Items listed in a dataset
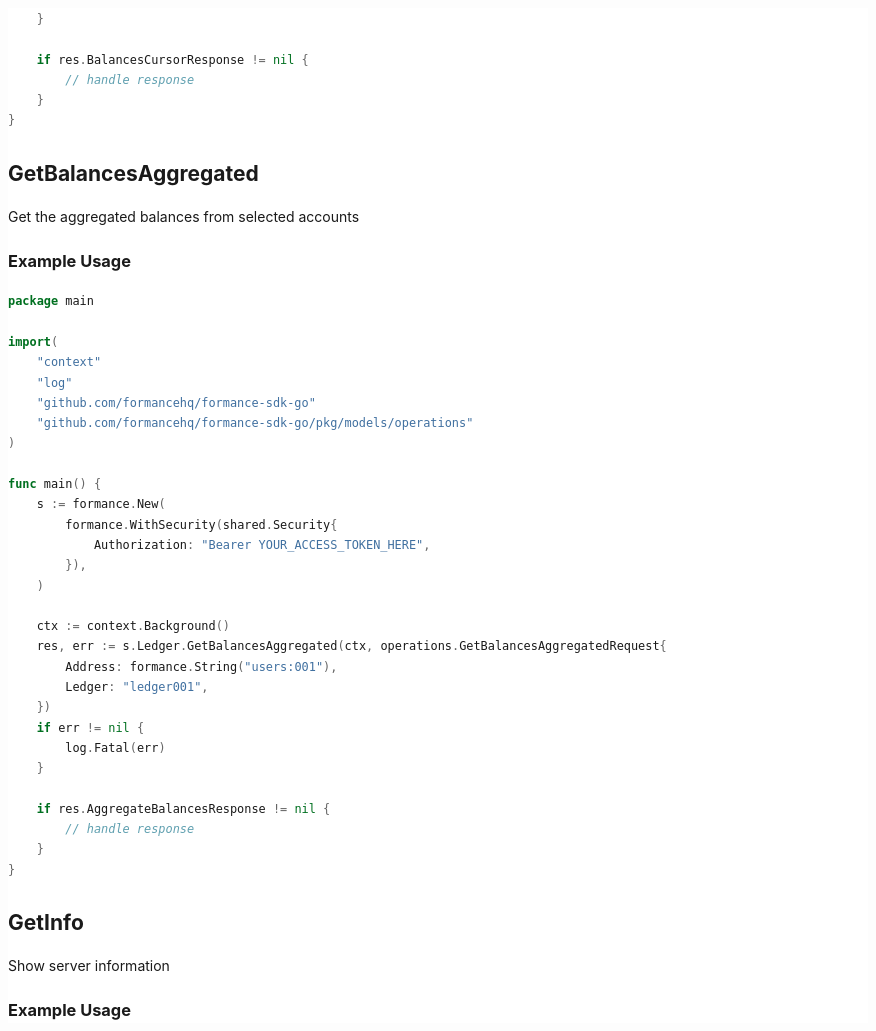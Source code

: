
 ```go
    }

    if res.BalancesCursorResponse != nil {
        // handle response
    }
}
```

## GetBalancesAggregated

Get the aggregated balances from selected accounts

### Example Usage

```go
package main

import(
	"context"
	"log"
	"github.com/formancehq/formance-sdk-go"
	"github.com/formancehq/formance-sdk-go/pkg/models/operations"
)

func main() {
    s := formance.New(
        formance.WithSecurity(shared.Security{
            Authorization: "Bearer YOUR_ACCESS_TOKEN_HERE",
        }),
    )

    ctx := context.Background()
    res, err := s.Ledger.GetBalancesAggregated(ctx, operations.GetBalancesAggregatedRequest{
        Address: formance.String("users:001"),
        Ledger: "ledger001",
    })
    if err != nil {
        log.Fatal(err)
    }

    if res.AggregateBalancesResponse != nil {
        // handle response
    }
}
```

## GetInfo

Show server information

### Example Usage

EXERCISE PROMPT >> What is needed is every record above, restated word for word, with the pictures left out.

ANSWER FOR THE TASK >>
Source code

:
 ```go
    }

    if res.BalancesCursorResponse != nil {
        // handle response
    }
}
```

## GetBalancesAggregated

Get the aggregated balances from selected accounts

### Example Usage

```go
package main

import(
	"context"
	"log"
	"github.com/formancehq/formance-sdk-go"
	"github.com/formancehq/formance-sdk-go/pkg/models/operations"
)

func main() {
    s := formance.New(
        formance.WithSecurity(shared.Security{
            Authorization: "Bearer YOUR_ACCESS_TOKEN_HERE",
        }),
    )

    ctx := context.Background()
    res, err := s.Ledger.GetBalancesAggregated(ctx, operations.GetBalancesAggregatedRequest{
        Address: formance.String("users:001"),
        Ledger: "ledger001",
    })
    if err != nil {
        log.Fatal(err)
    }

    if res.AggregateBalancesResponse != nil {
        // handle response
    }
}
```

## GetInfo

Show server information

### Example Usage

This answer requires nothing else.